Estaba bien claro que yo no era más que un ignorante perdido en medio del jaleo enmarañado del aeropuerto. No tenia suficientes dracmas para alquilar un robot de servicio, y arrastraba las dos maletas penosamente mientras iba buscando con la vista acá y allá un cartel luminoso o un informador que pudiera darme una buena referencia. Aquel sitio era algo diferente a lo que yo había visto jamás. La gente entraba y salía, y los vuelos se sucedían a intervalos de medio minuto, cargando y descargando hábilmente su amorfa marea de carne. Creí que el aeropuerto terminal sería el lugar más deslumbrante que yo podría ver en el resto de mi vida, pero también aquí me estaba equivocando.
Yo era un paleto vestido con ropa de gala y había dejado de sentirme dueño del mundo. Dos días antes era el rey: Nueva York hacía mi estudio prospectivo y me consideraba apto. Orfeo me aborrecía más que nunca. Una amante profesional me iniciaba en los secretos de la cúpula. Dos días antes el universo estaba dentro de mi puño; yo acababa de ser lanzado al mundo de los elegidos. Dos días antes era un triunfador. Ahora yo era un iluso impresionado, demasiado tímido para preguntar dónde podrían estar esperándome. Cada hombre, cada mujer, cada traje era distinto al anterior, y me sorprendían tanto que yo tenía que hacer verdaderos esfuerzos para no abrir la boca o soltar las maletas y rascarme la cabeza, como un incrédulo.

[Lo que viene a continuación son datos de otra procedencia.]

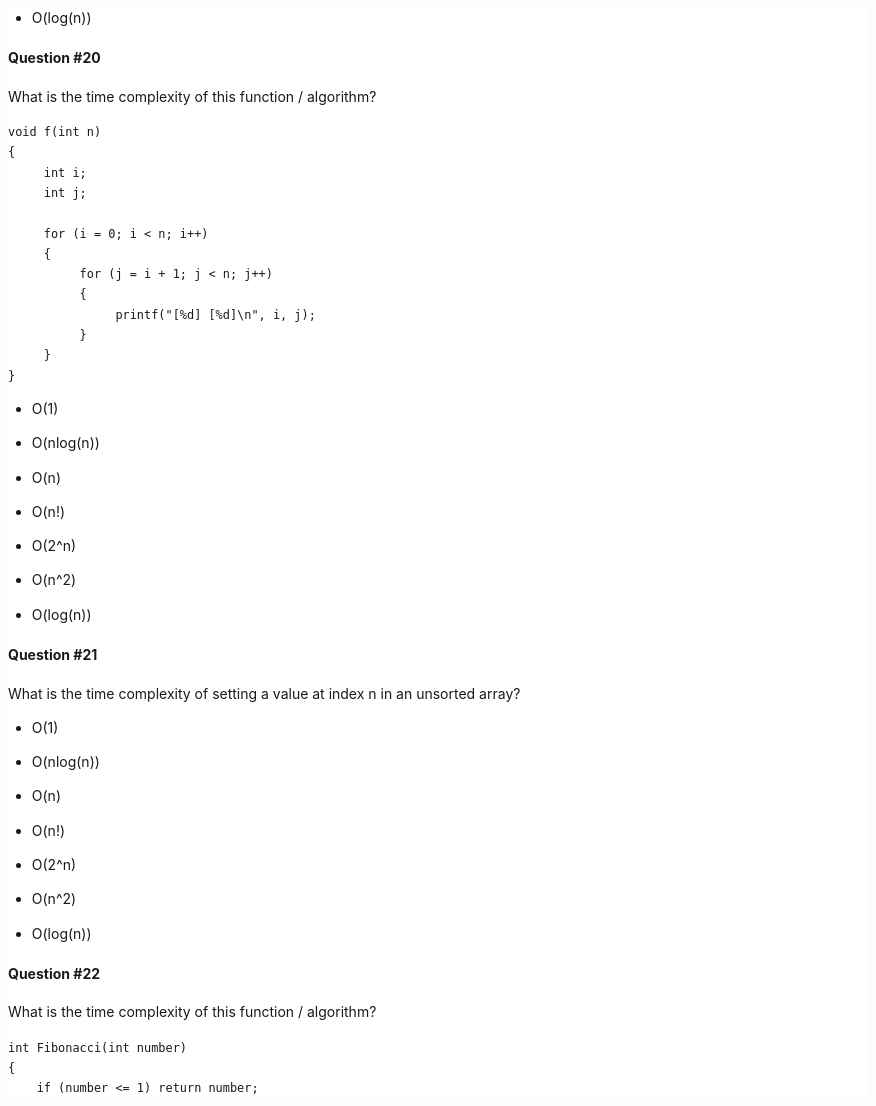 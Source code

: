 *   O(log(n))
    

#### Question #20

What is the time complexity of this function / algorithm?

    void f(int n)
    {
         int i;
         int j;
    
         for (i = 0; i < n; i++)
         {
              for (j = i + 1; j < n; j++)
              {
                   printf("[%d] [%d]\n", i, j);
              }
         }
    }
    

*   O(1)
    
*   O(nlog(n))
    
*   O(n)
    
*   O(n!)
    
*   O(2^n)
    
*   O(n^2)
    
*   O(log(n))
    

#### Question #21

What is the time complexity of setting a value at index n in an unsorted array?

*   O(1)
    
*   O(nlog(n))
    
*   O(n)
    
*   O(n!)
    
*   O(2^n)
    
*   O(n^2)
    
*   O(log(n))
    

#### Question #22

What is the time complexity of this function / algorithm?

    int Fibonacci(int number)
    {
        if (number <= 1) return number;
     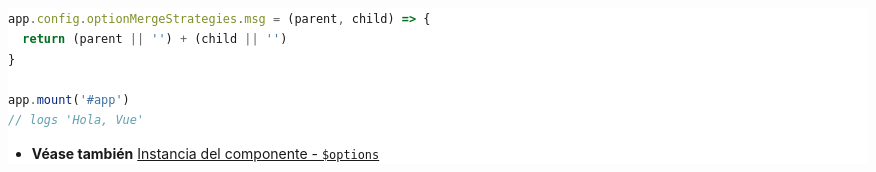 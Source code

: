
   ```js
  app.config.optionMergeStrategies.msg = (parent, child) => {
    return (parent || '') + (child || '')
  }

  app.mount('#app')
  // logs 'Hola, Vue'
  ```

- **Véase también** [Instancia del componente - `$options`](/api/component-instance#options)
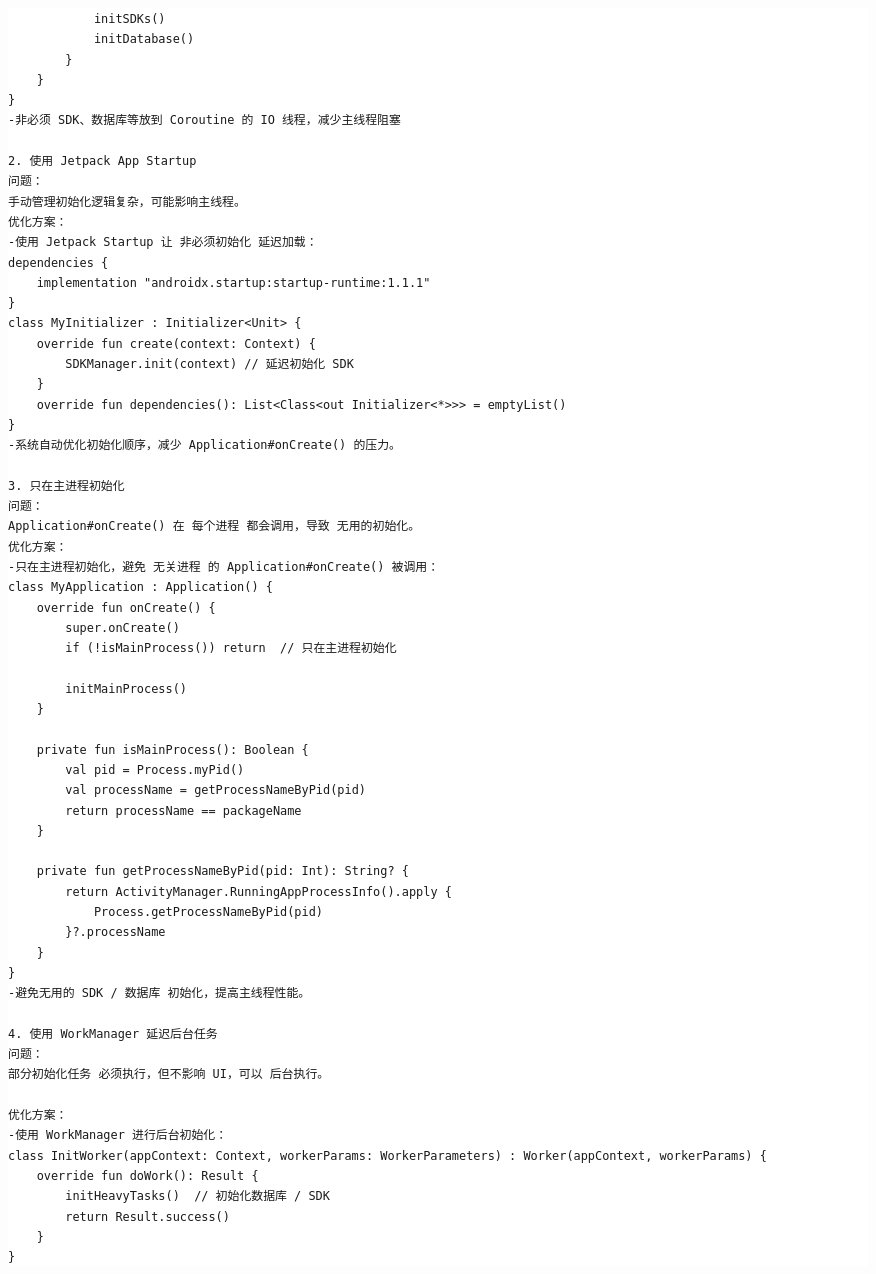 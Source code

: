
 ```
            initSDKs()
            initDatabase()
        }
    }
}
-非必须 SDK、数据库等放到 Coroutine 的 IO 线程，减少主线程阻塞

2. 使用 Jetpack App Startup
问题：
手动管理初始化逻辑复杂，可能影响主线程。
优化方案：
-使用 Jetpack Startup 让 非必须初始化 延迟加载：
dependencies {
    implementation "androidx.startup:startup-runtime:1.1.1"
}
class MyInitializer : Initializer<Unit> {
    override fun create(context: Context) {
        SDKManager.init(context) // 延迟初始化 SDK
    }
    override fun dependencies(): List<Class<out Initializer<*>>> = emptyList()
}
-系统自动优化初始化顺序，减少 Application#onCreate() 的压力。

3. 只在主进程初始化
问题：
Application#onCreate() 在 每个进程 都会调用，导致 无用的初始化。
优化方案：
-只在主进程初始化，避免 无关进程 的 Application#onCreate() 被调用：
class MyApplication : Application() {
    override fun onCreate() {
        super.onCreate()
        if (!isMainProcess()) return  // 只在主进程初始化

        initMainProcess()
    }

    private fun isMainProcess(): Boolean {
        val pid = Process.myPid()
        val processName = getProcessNameByPid(pid)
        return processName == packageName
    }

    private fun getProcessNameByPid(pid: Int): String? {
        return ActivityManager.RunningAppProcessInfo().apply {
            Process.getProcessNameByPid(pid)
        }?.processName
    }
}
-避免无用的 SDK / 数据库 初始化，提高主线程性能。

4. 使用 WorkManager 延迟后台任务
问题：
部分初始化任务 必须执行，但不影响 UI，可以 后台执行。

优化方案：
-使用 WorkManager 进行后台初始化：
class InitWorker(appContext: Context, workerParams: WorkerParameters) : Worker(appContext, workerParams) {
    override fun doWork(): Result {
        initHeavyTasks()  // 初始化数据库 / SDK
        return Result.success()
    }
}
``` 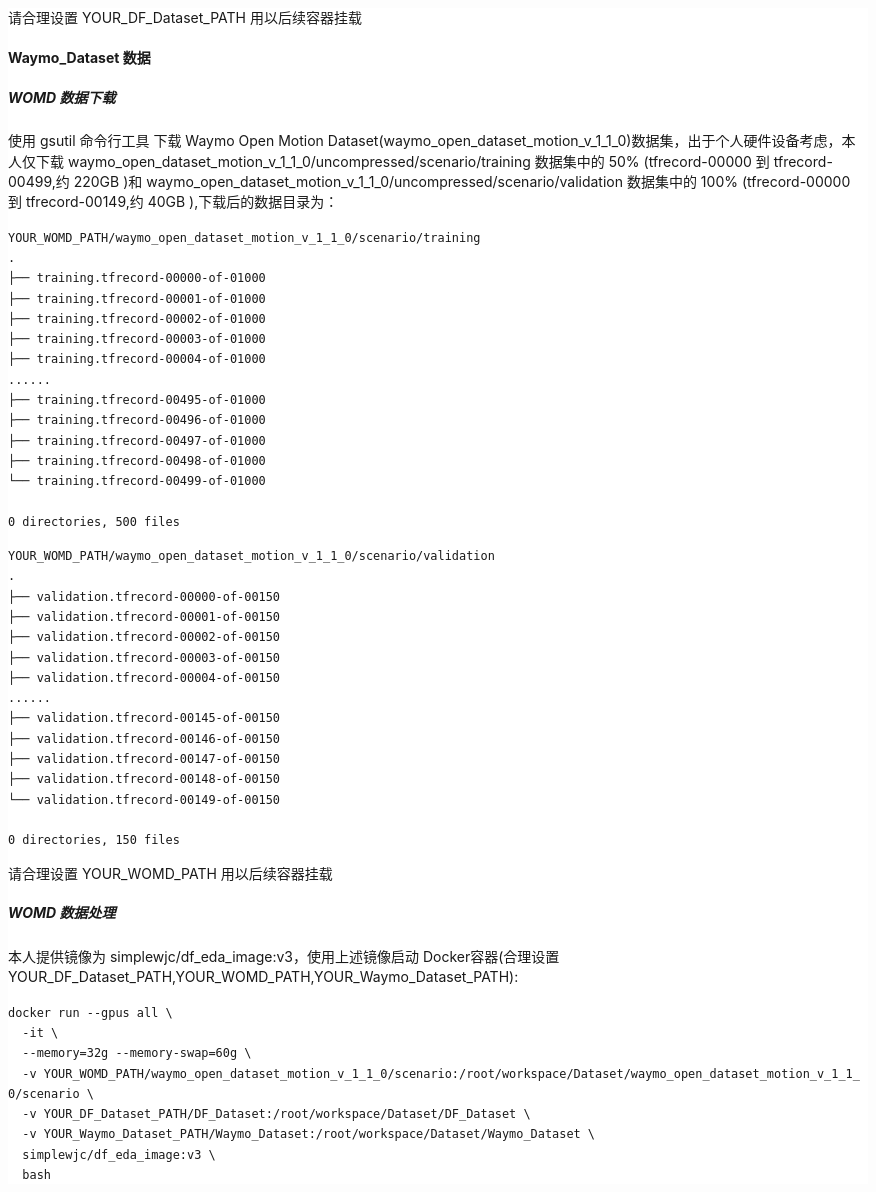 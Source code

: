 请合理设置 YOUR_DF_Dataset_PATH 用以后续容器挂载

#### Waymo_Dataset 数据

##### WOMD 数据下载

使用 gsutil 命令行工具 下载 Waymo Open Motion Dataset(waymo_open_dataset_motion_v_1_1_0)数据集，出于个人硬件设备考虑，本人仅下载 waymo_open_dataset_motion_v_1_1_0/uncompressed/scenario/training 数据集中的 50% (tfrecord-00000 到 tfrecord-00499,约 220GB )和 waymo_open_dataset_motion_v_1_1_0/uncompressed/scenario/validation 数据集中的 100% (tfrecord-00000 到 tfrecord-00149,约 40GB ),下载后的数据目录为：

```
YOUR_WOMD_PATH/waymo_open_dataset_motion_v_1_1_0/scenario/training
.
├── training.tfrecord-00000-of-01000
├── training.tfrecord-00001-of-01000
├── training.tfrecord-00002-of-01000
├── training.tfrecord-00003-of-01000
├── training.tfrecord-00004-of-01000
......
├── training.tfrecord-00495-of-01000
├── training.tfrecord-00496-of-01000
├── training.tfrecord-00497-of-01000
├── training.tfrecord-00498-of-01000
└── training.tfrecord-00499-of-01000

0 directories, 500 files
```

```
YOUR_WOMD_PATH/waymo_open_dataset_motion_v_1_1_0/scenario/validation
.
├── validation.tfrecord-00000-of-00150
├── validation.tfrecord-00001-of-00150
├── validation.tfrecord-00002-of-00150
├── validation.tfrecord-00003-of-00150
├── validation.tfrecord-00004-of-00150
......
├── validation.tfrecord-00145-of-00150
├── validation.tfrecord-00146-of-00150
├── validation.tfrecord-00147-of-00150
├── validation.tfrecord-00148-of-00150
└── validation.tfrecord-00149-of-00150

0 directories, 150 files
```

请合理设置 YOUR_WOMD_PATH 用以后续容器挂载

##### WOMD 数据处理

本人提供镜像为 simplewjc/df_eda_image:v3，使用上述镜像启动 Docker容器(合理设置 YOUR_DF_Dataset_PATH,YOUR_WOMD_PATH,YOUR_Waymo_Dataset_PATH):

```
docker run --gpus all \
  -it \
  --memory=32g --memory-swap=60g \
  -v YOUR_WOMD_PATH/waymo_open_dataset_motion_v_1_1_0/scenario:/root/workspace/Dataset/waymo_open_dataset_motion_v_1_1_0/scenario \
  -v YOUR_DF_Dataset_PATH/DF_Dataset:/root/workspace/Dataset/DF_Dataset \
  -v YOUR_Waymo_Dataset_PATH/Waymo_Dataset:/root/workspace/Dataset/Waymo_Dataset \
  simplewjc/df_eda_image:v3 \
  bash
```
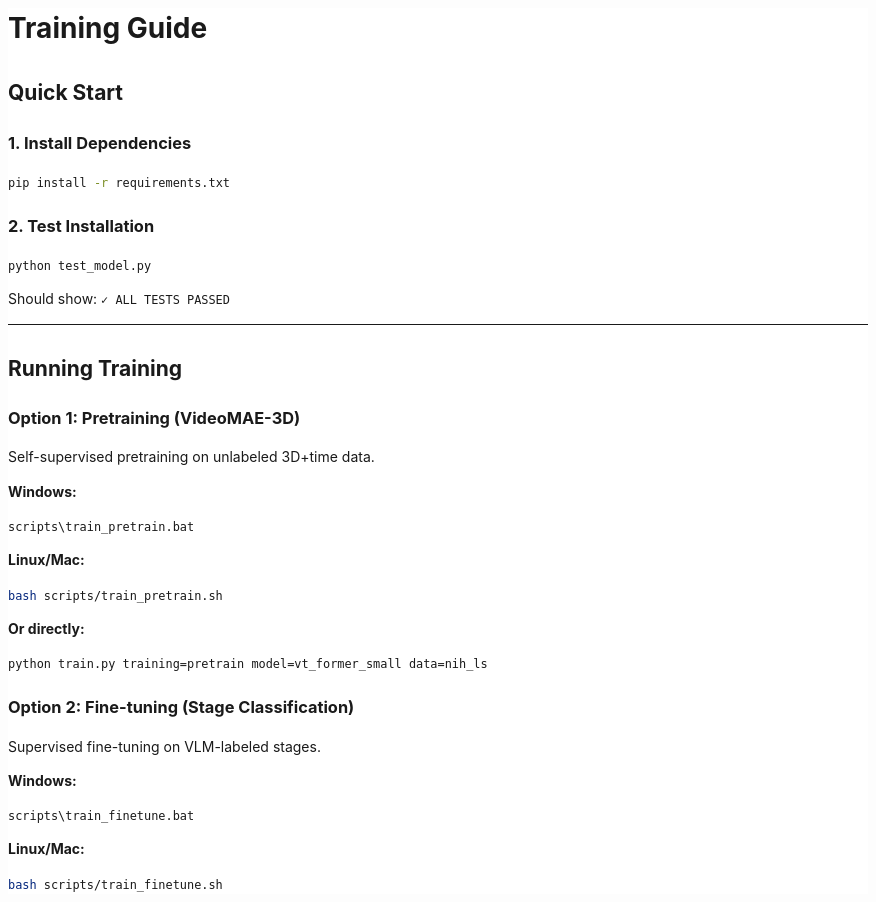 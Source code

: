 # Training Guide

## Quick Start

### 1. Install Dependencies

```bash
pip install -r requirements.txt
```

### 2. Test Installation

```bash
python test_model.py
```

Should show: `✓ ALL TESTS PASSED`

---

## Running Training

### Option 1: Pretraining (VideoMAE-3D)

Self-supervised pretraining on unlabeled 3D+time data.

**Windows:**
```bash
scripts\train_pretrain.bat
```

**Linux/Mac:**
```bash
bash scripts/train_pretrain.sh
```

**Or directly:**
```bash
python train.py training=pretrain model=vt_former_small data=nih_ls
```

### Option 2: Fine-tuning (Stage Classification)

Supervised fine-tuning on VLM-labeled stages.

**Windows:**
```bash
scripts\train_finetune.bat
```

**Linux/Mac:**
```bash
bash scripts/train_finetune.sh
```
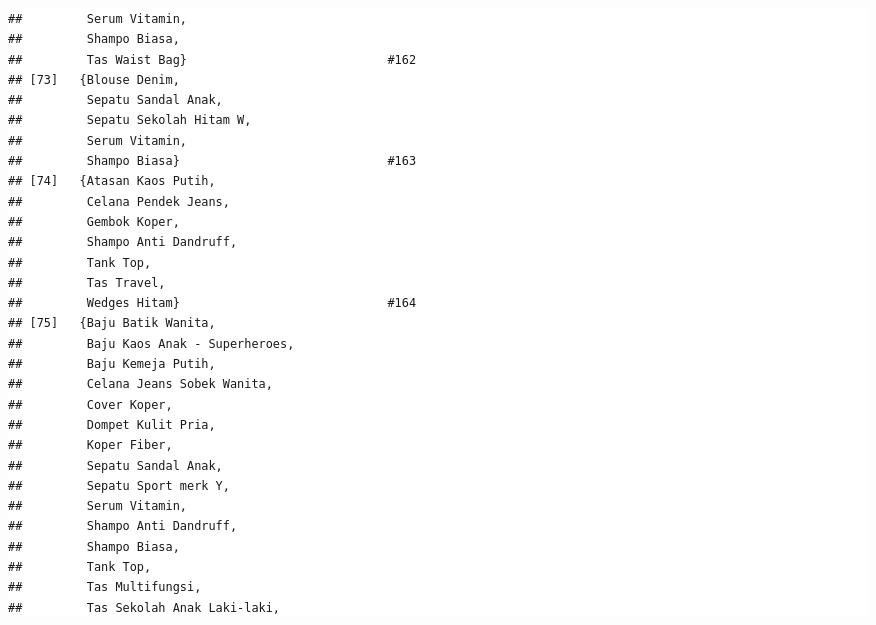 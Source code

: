     ##         Serum Vitamin,                                 
    ##         Shampo Biasa,                                  
    ##         Tas Waist Bag}                            #162 
    ## [73]   {Blouse Denim,                                  
    ##         Sepatu Sandal Anak,                            
    ##         Sepatu Sekolah Hitam W,                        
    ##         Serum Vitamin,                                 
    ##         Shampo Biasa}                             #163 
    ## [74]   {Atasan Kaos Putih,                             
    ##         Celana Pendek Jeans,                           
    ##         Gembok Koper,                                  
    ##         Shampo Anti Dandruff,                          
    ##         Tank Top,                                      
    ##         Tas Travel,                                    
    ##         Wedges Hitam}                             #164 
    ## [75]   {Baju Batik Wanita,                             
    ##         Baju Kaos Anak - Superheroes,                  
    ##         Baju Kemeja Putih,                             
    ##         Celana Jeans Sobek Wanita,                     
    ##         Cover Koper,                                   
    ##         Dompet Kulit Pria,                             
    ##         Koper Fiber,                                   
    ##         Sepatu Sandal Anak,                            
    ##         Sepatu Sport merk Y,                           
    ##         Serum Vitamin,                                 
    ##         Shampo Anti Dandruff,                          
    ##         Shampo Biasa,                                  
    ##         Tank Top,                                      
    ##         Tas Multifungsi,                               
    ##         Tas Sekolah Anak Laki-laki,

Los lunícolas, sobre todo las mujeres, andaban envarados y tiesos por culpa de la gravedad, engullidos dentro de sus exoesqueletos y jadeando cada vez que tenían que dar un paso. Pero yo no me burlaba de ellos. Sabía que en los pasillos regulados a su propia gravedad evolucionaban con una soltura y una gracia que yo no podría nunca ni soñar. Sólo Wim, mucho tiempo después, sería capaz de superarlos y asombrarme. Había una muchachita rubia, estrechita como una flor, que patinaba dentro de una jaula de cristal, a gravedad nula, cobrando una moneda infinitesimal por su actuación. Tenía su buena cantidad de público, al que me uní. Entregué una moneda de cinco dracmas a un hombre dentro de un traje isobárico que debía ser su marido, y me maravillé con su espectáculo. Las evoluciones me parecieron extraordinarias, y pensé en lo torpemente que me tendría que haber movido yo, dos días antes, en la esfera de placer con aquella prostituta. Por primera vez desde los tiempos de mi adolescencia, me ruboricé pensando si no la habría satisfecho lo suficiente, si no habría sido un mal amante. Descarté unos pensamientos que ya no servían de nada y gusté la representación. Aquella fue la primera conexión que tuve con el teatro. Por aquel entonces todavía no estaba tan mal visto.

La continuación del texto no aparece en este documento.